6. Take the distance between the newels - 74" - and subtract the space the balusters will occupy - 19.5" - and that gives you 54.5" which is your opening space.
7. 13 balusters means you will have 14 spaces between so divide 54.5"/14 and that gives you 3 7/8" space between the balusters.

Easy to do once you know how but gets a little cumbersome doing it time and time again. 

There is an app for the iPhone called BalusterPro that I use now that will do these calcs for you in seconds that works pretty well. Here's a link...www.gabrioconstruction.com

Good luck


----------



## My Old House (May 1, 2009)

According to US building codes, ballusters need to be located so that a 4" sphere cannot pass through the guardrail up to a height of 36" above the floor surface. The code expands this limit to a 6" sphere between 36-42" AFF, but it looks like you will not need to worry about that . . . so this is the only rule you need to follow. 

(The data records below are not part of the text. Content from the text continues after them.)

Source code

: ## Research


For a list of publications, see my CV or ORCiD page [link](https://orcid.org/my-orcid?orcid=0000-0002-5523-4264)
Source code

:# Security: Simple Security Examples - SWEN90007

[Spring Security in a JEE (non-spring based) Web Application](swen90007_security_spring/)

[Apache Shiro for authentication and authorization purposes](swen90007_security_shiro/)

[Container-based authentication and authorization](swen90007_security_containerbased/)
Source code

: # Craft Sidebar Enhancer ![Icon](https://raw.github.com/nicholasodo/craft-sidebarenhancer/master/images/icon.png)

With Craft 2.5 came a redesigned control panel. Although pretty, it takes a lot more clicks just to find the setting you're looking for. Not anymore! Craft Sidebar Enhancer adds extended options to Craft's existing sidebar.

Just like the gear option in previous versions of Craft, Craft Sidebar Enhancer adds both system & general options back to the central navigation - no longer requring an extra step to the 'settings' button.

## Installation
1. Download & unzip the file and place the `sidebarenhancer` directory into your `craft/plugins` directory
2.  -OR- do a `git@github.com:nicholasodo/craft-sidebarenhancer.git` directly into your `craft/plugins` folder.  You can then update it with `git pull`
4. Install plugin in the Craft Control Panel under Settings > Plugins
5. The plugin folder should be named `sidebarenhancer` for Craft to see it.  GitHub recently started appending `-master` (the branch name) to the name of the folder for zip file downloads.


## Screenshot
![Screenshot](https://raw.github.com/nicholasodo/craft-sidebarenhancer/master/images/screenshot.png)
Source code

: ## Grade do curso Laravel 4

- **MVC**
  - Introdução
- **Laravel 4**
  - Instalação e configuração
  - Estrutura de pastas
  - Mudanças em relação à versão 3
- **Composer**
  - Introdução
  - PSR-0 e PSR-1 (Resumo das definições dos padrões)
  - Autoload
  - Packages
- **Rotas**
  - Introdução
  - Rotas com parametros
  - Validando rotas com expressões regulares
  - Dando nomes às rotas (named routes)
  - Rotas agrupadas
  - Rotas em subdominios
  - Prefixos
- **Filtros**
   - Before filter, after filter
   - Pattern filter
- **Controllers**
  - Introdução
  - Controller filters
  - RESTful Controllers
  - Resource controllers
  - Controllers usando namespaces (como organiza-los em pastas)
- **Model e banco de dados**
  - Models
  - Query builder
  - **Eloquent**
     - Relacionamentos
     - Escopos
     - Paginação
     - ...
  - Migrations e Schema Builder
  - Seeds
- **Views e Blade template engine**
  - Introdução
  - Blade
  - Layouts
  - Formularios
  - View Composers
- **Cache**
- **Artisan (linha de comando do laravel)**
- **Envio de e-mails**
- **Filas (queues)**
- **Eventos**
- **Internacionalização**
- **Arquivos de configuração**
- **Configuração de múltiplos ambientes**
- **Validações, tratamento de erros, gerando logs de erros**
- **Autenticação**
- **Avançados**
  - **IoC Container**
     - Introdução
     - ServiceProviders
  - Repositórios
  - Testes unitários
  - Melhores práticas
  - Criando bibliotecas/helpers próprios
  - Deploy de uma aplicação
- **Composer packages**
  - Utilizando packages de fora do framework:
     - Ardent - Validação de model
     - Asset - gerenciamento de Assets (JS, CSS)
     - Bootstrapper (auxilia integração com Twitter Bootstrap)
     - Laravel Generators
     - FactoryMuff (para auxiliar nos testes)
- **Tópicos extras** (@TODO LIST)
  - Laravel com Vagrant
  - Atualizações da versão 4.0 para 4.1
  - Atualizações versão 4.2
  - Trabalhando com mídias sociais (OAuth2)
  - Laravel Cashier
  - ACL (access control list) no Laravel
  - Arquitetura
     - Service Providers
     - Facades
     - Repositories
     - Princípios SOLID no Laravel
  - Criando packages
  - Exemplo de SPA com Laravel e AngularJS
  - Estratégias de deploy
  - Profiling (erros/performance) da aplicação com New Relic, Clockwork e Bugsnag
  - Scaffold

As for how to place the ballusters to copmly with this code - just measure the distance between posts (in inches) and divide that number by (4"+thickness of balluster at its narrowest point) = 6.5" in your case. Then add the remainder (less than 6.5") to 6.5" and divide by two - or just locate the midpoint between posts and either (a) center a balluster at this location, or (b) center the gap between ballusters at this point. Work your way outward from the midpoints.


----------



## Chippy21 (May 2, 2010)

*Perfect uncomplicated spindle spacings*

I read all the posts here and got so confused! After trawling the internet the simplest and most accurate way I could find was at
http://www.carpentry-tips-and-tricks.com/Spindle-spacing.html.
I think it makes it loads easier just working in millimetres instead of trying to divide inches/fractions which is complicated! 
Here is a quick breakdown,
Put the spindles in situ, all against each other.
Measure the remaining space horizontally to the newel post.
Divide this number by the number of spacings (one more than the number of spindles)
Et voila! this is the space between each. If its more than 100mm add another spindle to the mix and recalculate. I had spaces of 85mm, which looked smart. Best thing about it - the missus is happy :wink:

Hope this helps :thumbup:


----------